Nothing truly shifted in the way we celebrated . The altar was still beautiful, the memories were still told, and the food was still placed, but a melancholy engulfed us. While we held onto the gratitude that they were finally reunited at last, we could not shake our own selfish desires that we didn’t deserve to be left alone. 

This year, El Dia de los Muertos brought sadness and guilt, with not enough joy. I craved both of their presences, and I found myself becoming the ten year old that did not understand why my abuelito had to go. I would scream that it was unfair in the solace of my mind - that I did not deserve this. I was enveloped by a deep sadness that plagued my soul, my mind - and made it increasingly more difficult to do the most mundane of tasks. I felt selfish, as it was to be their celebration, but I was unable to stop my torment. I was repeating my cycle of grief, and I was stuck in the anger. 

One day, I said a joke, a joke my abuelita heavily overused, and I realized they had not truly left.

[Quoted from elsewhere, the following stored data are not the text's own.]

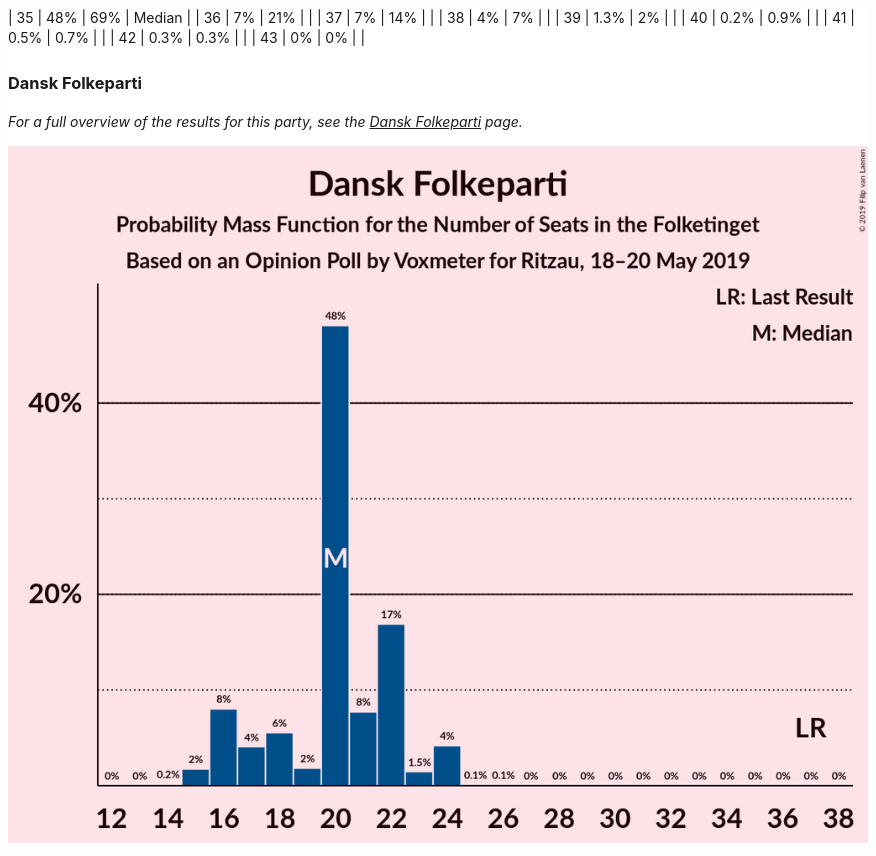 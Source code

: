 | 35 | 48% | 69% | Median |
| 36 | 7% | 21% |  |
| 37 | 7% | 14% |  |
| 38 | 4% | 7% |  |
| 39 | 1.3% | 2% |  |
| 40 | 0.2% | 0.9% |  |
| 41 | 0.5% | 0.7% |  |
| 42 | 0.3% | 0.3% |  |
| 43 | 0% | 0% |  |

### Dansk Folkeparti

*For a full overview of the results for this party, see the [Dansk Folkeparti](party-danskfolkeparti.html) page.*

![Graph with seats probability mass function not yet produced](2019-05-20-Voxmeter-seats-pmf-danskfolkeparti.png "Seats Probability Mass Function")
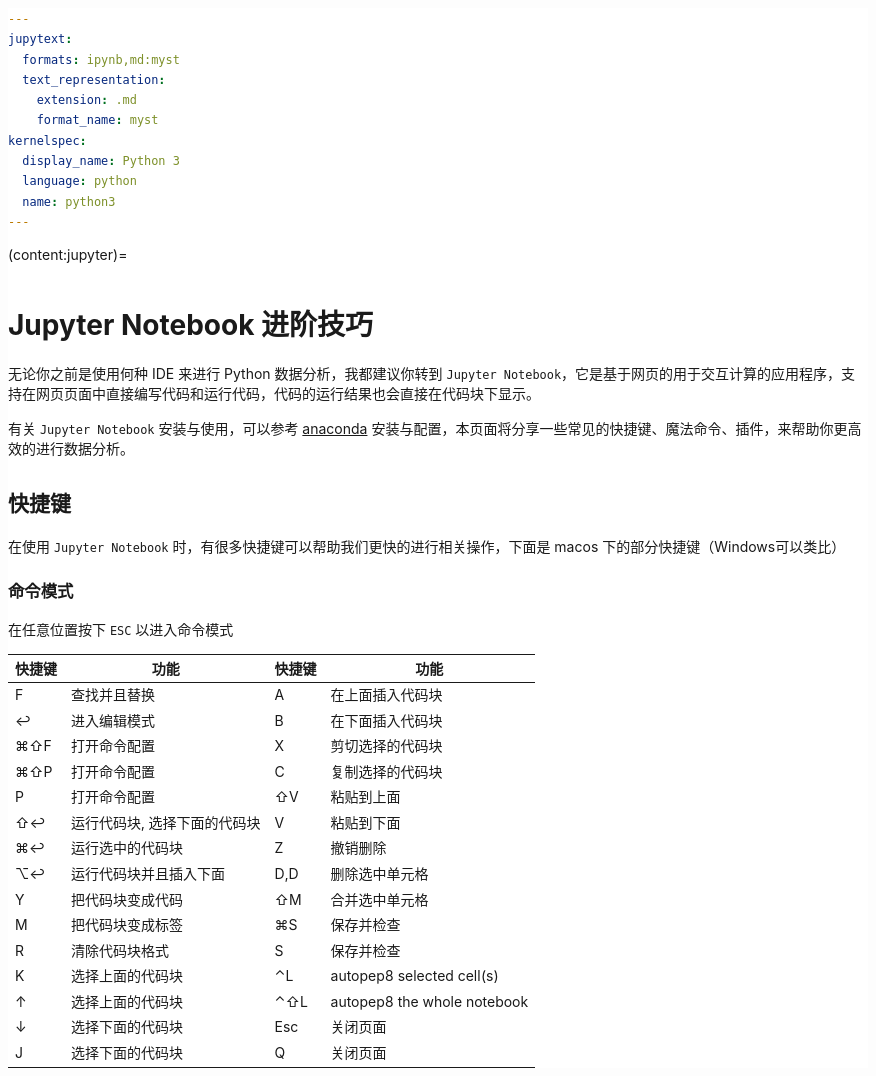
 ```yaml
---
jupytext:
  formats: ipynb,md:myst
  text_representation:
    extension: .md
    format_name: myst
kernelspec:
  display_name: Python 3
  language: python
  name: python3
---
```


(content:jupyter)=

# Jupyter Notebook 进阶技巧

无论你之前是使用何种 IDE 来进行 Python 数据分析，我都建议你转到 `Jupyter Notebook`，它是基于网页的用于交互计算的应用程序，支持在网页页面中直接编写代码和运行代码，代码的运行结果也会直接在代码块下显示。

有关 `Jupyter Notebook` 安装与使用，可以参考 [anaconda](../chapter0/Python安装.md) 安装与配置，本页面将分享一些常见的快捷键、魔法命令、插件，来帮助你更高效的进行数据分析。

## 快捷键

在使用 `Jupyter Notebook` 时，有很多快捷键可以帮助我们更快的进行相关操作，下面是 macos 下的部分快捷键（Windows可以类比）

### 命令模式

在任意位置按下 `ESC` 以进入命令模式

| 快捷键 | 功能                         | 快捷键 | 功能                                     |
| ------ | ---------------------------- | ------ | ---------------------------------------- |
| F      | 查找并且替换                 | A      | 在上面插入代码块                         |
| ↩      | 进入编辑模式                 | B      | 在下面插入代码块                         |
| ⌘⇧F    | 打开命令配置                 | X      | 剪切选择的代码块                         |
| ⌘⇧P    | 打开命令配置                 | C      | 复制选择的代码块                         |
| P      | 打开命令配置                 | ⇧V     | 粘贴到上面                               |
| ⇧↩     | 运行代码块, 选择下面的代码块 | V      | 粘贴到下面                               |
| ⌘↩     | 运行选中的代码块             | Z      | 撤销删除                                 |
| ⌥↩     | 运行代码块并且插入下面       | D,D    | 删除选中单元格                           |
| Y      | 把代码块变成代码             | ⇧M     | 合并选中单元格 |
| M      | 把代码块变成标签             | ⌘S     | 保存并检查                               |
| R      | 清除代码块格式               | S      | 保存并检查                               |
| K      | 选择上面的代码块             | ⌃L     | autopep8 selected  cell(s)               |
| ↑      | 选择上面的代码块             | ⌃⇧L    | autopep8 the whole  notebook             |
| ↓      | 选择下面的代码块             | Esc    | 关闭页面                                 |
| J      | 选择下面的代码块             | Q      | 关闭页面                                 |
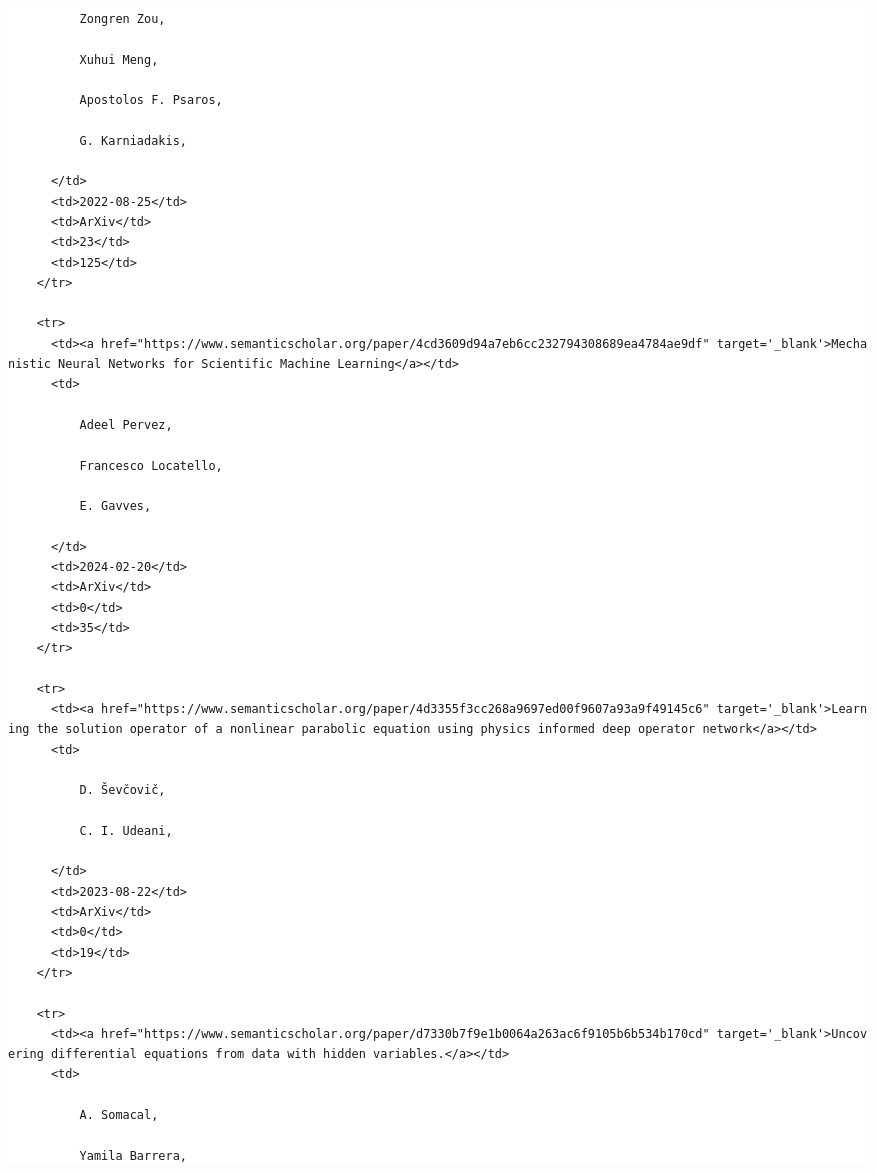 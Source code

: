               Zongren Zou,
            
              Xuhui Meng,
            
              Apostolos F. Psaros,
            
              G. Karniadakis,
            
          </td>
          <td>2022-08-25</td>
          <td>ArXiv</td>
          <td>23</td>
          <td>125</td>
        </tr>
    
        <tr>
          <td><a href="https://www.semanticscholar.org/paper/4cd3609d94a7eb6cc232794308689ea4784ae9df" target='_blank'>Mechanistic Neural Networks for Scientific Machine Learning</a></td>
          <td>
            
              Adeel Pervez,
            
              Francesco Locatello,
            
              E. Gavves,
            
          </td>
          <td>2024-02-20</td>
          <td>ArXiv</td>
          <td>0</td>
          <td>35</td>
        </tr>
    
        <tr>
          <td><a href="https://www.semanticscholar.org/paper/4d3355f3cc268a9697ed00f9607a93a9f49145c6" target='_blank'>Learning the solution operator of a nonlinear parabolic equation using physics informed deep operator network</a></td>
          <td>
            
              D. Ševčovič,
            
              C. I. Udeani,
            
          </td>
          <td>2023-08-22</td>
          <td>ArXiv</td>
          <td>0</td>
          <td>19</td>
        </tr>
    
        <tr>
          <td><a href="https://www.semanticscholar.org/paper/d7330b7f9e1b0064a263ac6f9105b6b534b170cd" target='_blank'>Uncovering differential equations from data with hidden variables.</a></td>
          <td>
            
              A. Somacal,
            
              Yamila Barrera,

I was surrounded by their presence, by their love. They are there when I ask for my abuelito’s favorite ice cream flavor, strawberry, or when I partake in the joy of eating a cema, my abuelita’s favorite pan dulce. They are sitting by me as I watch La Rosa De Guadalupe or listen to Pedro Fernandez.

I see them both when I look into the mirror. I have my abuelita’s face shape and my abuelito’s eye color. I see them both through the expressions on my mom’s face, through her personality. 

While this Dia de los Muertos was unusually unbearable, it forced me to remember that I only lost them physically. Spiritually, they live on through those that they loved, and those who love them. 

It is unwise to believe that death does not bring sadness, even when we are meant to be celebrating them. It is heartbreaking to remember that those you love are gone. That you might never be given the chance to hold them again. But, it is painstakingly beautiful to remember that their souls, their love lives on. It also proves to be a painful reminder to hold onto the ones you love now a little tighter, because their absence will eventually come. 

If you’re missing someone today, take a moment to observe yourself and those who knew them, and you will find yourself given little glances of those you’ve lost.